> About this exercise
Please work out how many lines below contain the word "vitae", and reply with only that number.

Stored data entries:
※ ※ ※
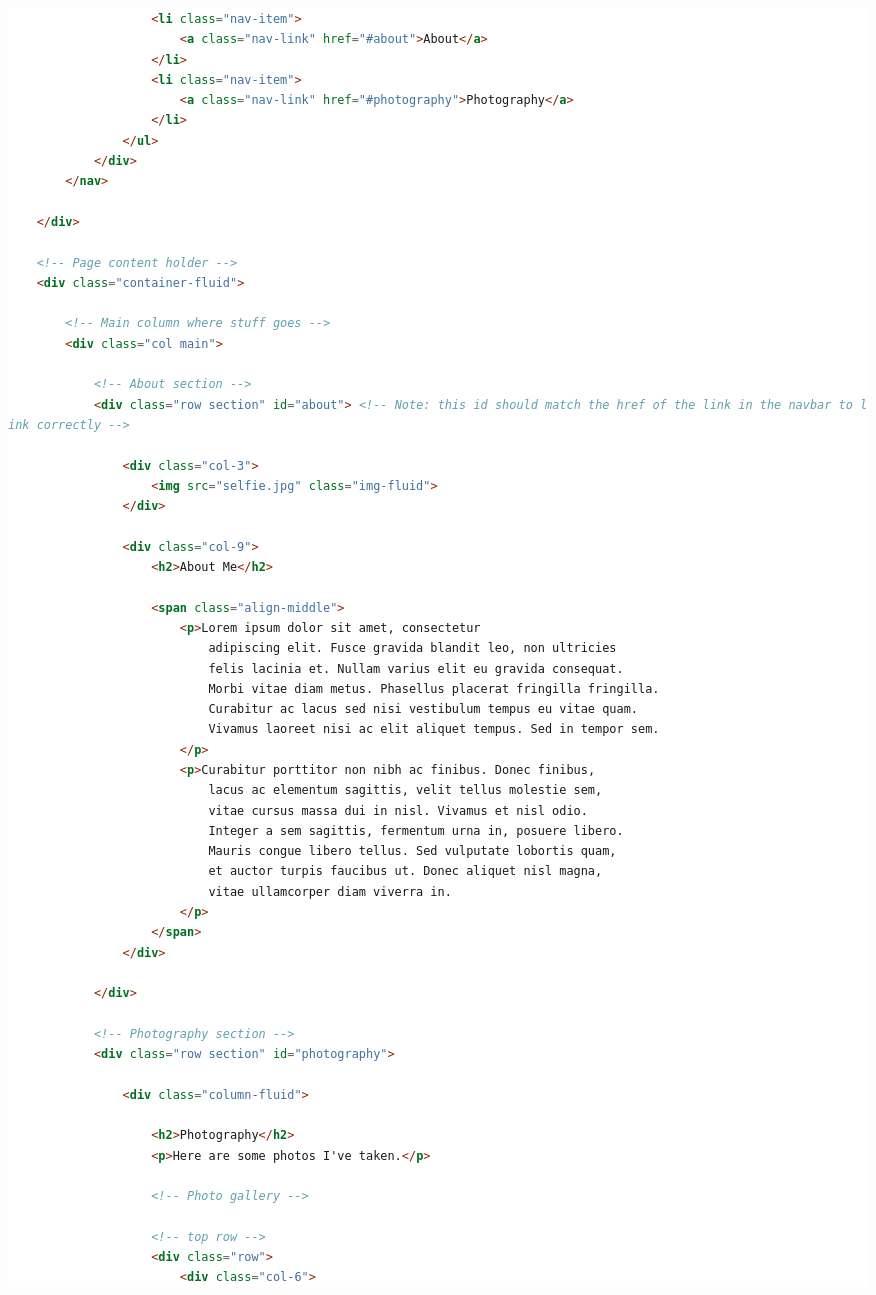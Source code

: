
 ```html
                    <li class="nav-item">
                        <a class="nav-link" href="#about">About</a>
                    </li>
                    <li class="nav-item">
                        <a class="nav-link" href="#photography">Photography</a>
                    </li>
                </ul>
            </div>
        </nav>

    </div>

    <!-- Page content holder -->
    <div class="container-fluid">
        
        <!-- Main column where stuff goes -->
        <div class="col main">

            <!-- About section -->
            <div class="row section" id="about"> <!-- Note: this id should match the href of the link in the navbar to link correctly -->

                <div class="col-3">
                    <img src="selfie.jpg" class="img-fluid">
                </div>

                <div class="col-9">
                    <h2>About Me</h2>

                    <span class="align-middle">
                        <p>Lorem ipsum dolor sit amet, consectetur 
                            adipiscing elit. Fusce gravida blandit leo, non ultricies 
                            felis lacinia et. Nullam varius elit eu gravida consequat. 
                            Morbi vitae diam metus. Phasellus placerat fringilla fringilla. 
                            Curabitur ac lacus sed nisi vestibulum tempus eu vitae quam. 
                            Vivamus laoreet nisi ac elit aliquet tempus. Sed in tempor sem.
                        </p>
                        <p>Curabitur porttitor non nibh ac finibus. Donec finibus, 
                            lacus ac elementum sagittis, velit tellus molestie sem, 
                            vitae cursus massa dui in nisl. Vivamus et nisl odio. 
                            Integer a sem sagittis, fermentum urna in, posuere libero. 
                            Mauris congue libero tellus. Sed vulputate lobortis quam, 
                            et auctor turpis faucibus ut. Donec aliquet nisl magna, 
                            vitae ullamcorper diam viverra in.
                        </p>
                    </span>
                </div>

            </div>

            <!-- Photography section -->
            <div class="row section" id="photography">

                <div class="column-fluid">

                    <h2>Photography</h2>
                    <p>Here are some photos I've taken.</p>

                    <!-- Photo gallery -->

                    <!-- top row -->
                    <div class="row">
                        <div class="col-6">
```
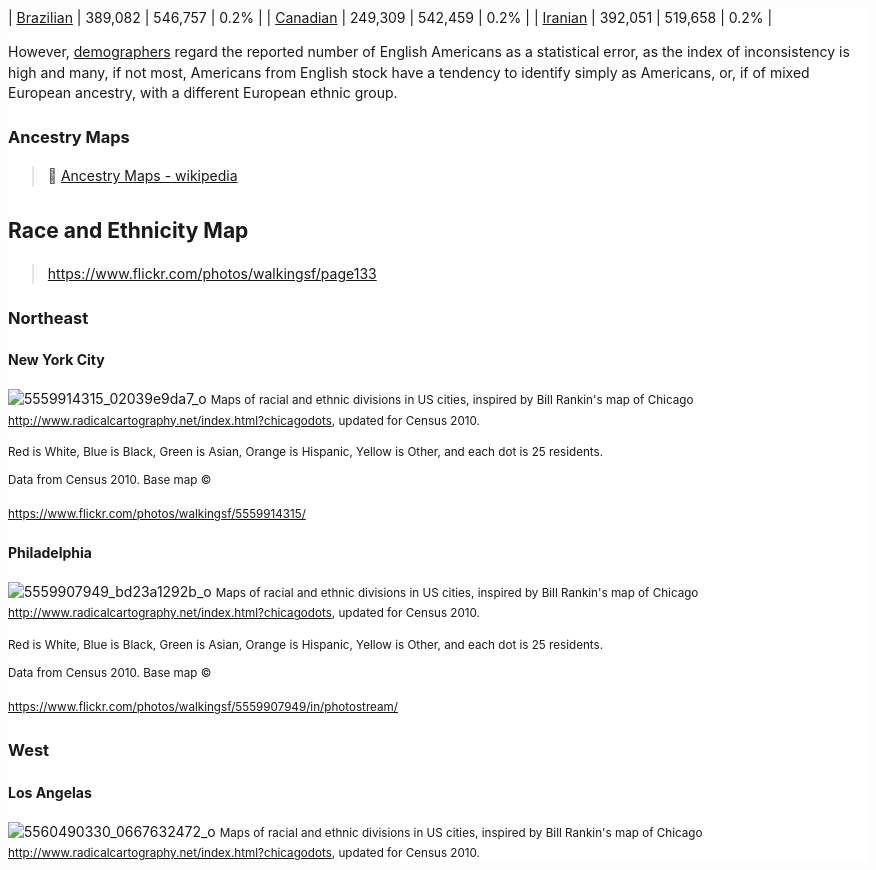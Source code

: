 | [Brazilian](https://en.wikipedia.org/wiki/Brazilian_Americans "Brazilian Americans")                                                                                                                                                                                                                                                                                                                                                                                                                                                                                                                                                                                                    | 389,082                | 546,757                                         | 0.2%    |
| [Canadian](https://en.wikipedia.org/wiki/Canadian_Americans "Canadian Americans")                                                                                                                                                                                                                                                                                                                                                                                                                                                                                                                                                                                                       | 249,309                | 542,459                                         | 0.2%    |
| [Iranian](https://en.wikipedia.org/wiki/Iranian_Americans "Iranian Americans")                                                                                                                                                                                                                                                                                                                                                                                                                                                                                                                                                                                                          | 392,051                | 519,658                                         | 0.2%    |

However, [demographers](https://en.wikipedia.org/wiki/Demography "Demography") regard the reported number of English Americans as a statistical error, as the index of inconsistency is high and many, if not most, Americans from English stock have a tendency to identify simply as Americans, or, if of mixed European ancestry, with a different European ethnic group.


### Ancestry Maps
> 🔗 [Ancestry Maps - wikipedia](https://en.wikipedia.org/wiki/Race_and_ethnicity_in_the_United_States#Ancestry_maps)



## Race and Ethnicity Map
> https://www.flickr.com/photos/walkingsf/page133


### Northeast
#### New York City
![5559914315_02039e9da7_o](../../../../../../../Assets/Illustrations/U.S./5559914315_02039e9da7_o.png)
<small>Maps of racial and ethnic divisions in US cities, inspired by Bill Rankin's map of Chicago  <a>http://www.radicalcartography.net/index.html?chicagodots</a>, updated for Census 2010. <br>

Red is White, Blue is Black, Green is Asian, Orange is Hispanic, Yellow is Other, and each dot is 25 residents. <br>

Data from Census 2010. Base map ©<br> 

<a>https://www.flickr.com/photos/walkingsf/5559914315/</a>
</small>
#### Philadelphia
![5559907949_bd23a1292b_o](../../../../../../../Assets/Illustrations/U.S./5559907949_bd23a1292b_o.png)
<small>Maps of racial and ethnic divisions in US cities, inspired by Bill Rankin's map of Chicago  <a>http://www.radicalcartography.net/index.html?chicagodots</a>, updated for Census 2010. <br>

Red is White, Blue is Black, Green is Asian, Orange is Hispanic, Yellow is Other, and each dot is 25 residents. <br>

Data from Census 2010. Base map ©<br> 

<a>https://www.flickr.com/photos/walkingsf/5559907949/in/photostream/</a>
</small>


### West
#### Los Angelas
![5560490330_0667632472_o](../../../../../../../Assets/Illustrations/U.S./5560490330_0667632472_o.png)
<small>Maps of racial and ethnic divisions in US cities, inspired by Bill Rankin's map of Chicago  <a>http://www.radicalcartography.net/index.html?chicagodots</a>, updated for Census 2010. <br>
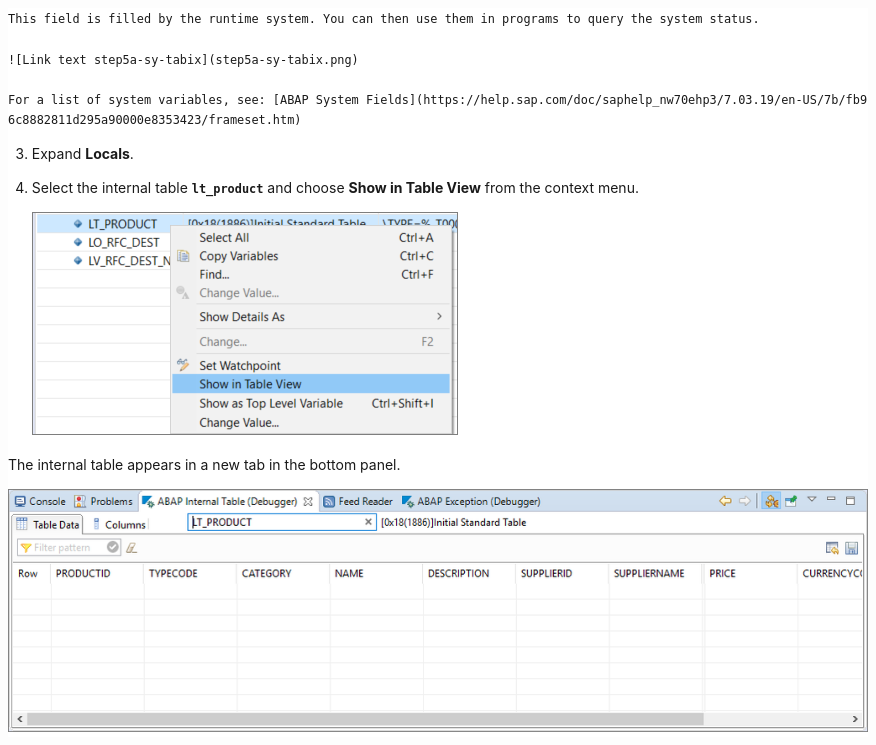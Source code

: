     This field is filled by the runtime system. You can then use them in programs to query the system status.

    ![Link text step5a-sy-tabix](step5a-sy-tabix.png)

    For a list of system variables, see: [ABAP System Fields](https://help.sap.com/doc/saphelp_nw70ehp3/7.03.19/en-US/7b/fb96c8882811d295a90000e8353423/frameset.htm)

3. Expand **Locals**.

4. Select the internal table **`lt_product`** and choose **Show in Table View** from the context menu.

    ![Link text step5c-table-view](step5c-table-view.png)

The internal table appears in a new tab in the bottom panel.

![Link text step5d-table-view](step5d-table-view.png)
※ ※ ※
> Response box
4